User interfaces and usability are highly contextual, and their effectiveness depends on a broad understanding of human behavior. Typically, designers must combine and trade-off design guidelines, which requires some understanding of the rationale and principles behind the recommendations. Issues that are so specific that a formula can pinpoint them are usually irrelevant for practical design projects.

Fixating on numbers rather than qualitative insights has driven many usability studies astray. As the following points illustrate, quantitative approaches are inherently risky in a host of ways.

Random Results

Researchers often perform statistical analysis to determine whether numeric results are "statistically significant." By convention, they deem an outcome significant if there is less than 5% probability that it could have occurred randomly rather than signifying a true phenomenon.

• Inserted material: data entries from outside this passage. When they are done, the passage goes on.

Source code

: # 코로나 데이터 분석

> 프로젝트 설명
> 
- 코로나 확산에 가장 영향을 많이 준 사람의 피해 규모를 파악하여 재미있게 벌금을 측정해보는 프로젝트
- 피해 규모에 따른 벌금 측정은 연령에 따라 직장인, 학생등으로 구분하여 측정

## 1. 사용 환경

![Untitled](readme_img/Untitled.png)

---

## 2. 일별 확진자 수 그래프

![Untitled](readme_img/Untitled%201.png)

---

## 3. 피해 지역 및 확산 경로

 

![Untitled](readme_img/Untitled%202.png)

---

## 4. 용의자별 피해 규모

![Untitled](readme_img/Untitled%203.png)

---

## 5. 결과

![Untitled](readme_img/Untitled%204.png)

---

This sounds reasonable, but it implies that one out of twenty "significant" results might be random if researchers rely purely on quantitative methods.

Luckily, most good researchers — especially those in the user-interface field — use more than a simple quantitative analysis. Thus, they typically have insights beyond simple statistics when they publish a paper, which drives down, but doesn't eliminate, bogus findings.

There's a reverse phenomenon as well: Sometimes a true finding is statistically insignificant because of the experiment's design. Perhaps the study didn't include enough participants to observe a major — but rare — finding in sufficient numbers. It would therefore be wrong to dismiss issues as irrelevant just because they don't show up in quantitative study results.

The "butterfly ballot" in the 2000 election in Florida is a good example: a study of 100 voters would not have included a statistically significant number of people who intended to vote for Al Gore but instead punched the hole for Patrick Buchanan, because less than 1% of voters made this mistake. A qualitative study, on the other hand, would likely have revealed some voters saying something like, "Okay, I want to vote for Gore, so I'm punching the second hole ... oh, wait, it looks like Buchanan's arrow points to that hole. I have to go down one for Gore's hole." Hesitations and almost-errors are gold to the observant study facilitator, but to translate them into design recommendations requires a qualitative analysis that pairs observations with interpretive knowledge of usability principles.

Pulling Correlations Out of a Hat

If you measure enough variables, you will inevitably discover that some seem to correlate. Run all your stats through the software and a few "significant" correlations will surely pop out. (Remember: one out of twenty analyses are "significant," even if there is no underlying true phenomenon.)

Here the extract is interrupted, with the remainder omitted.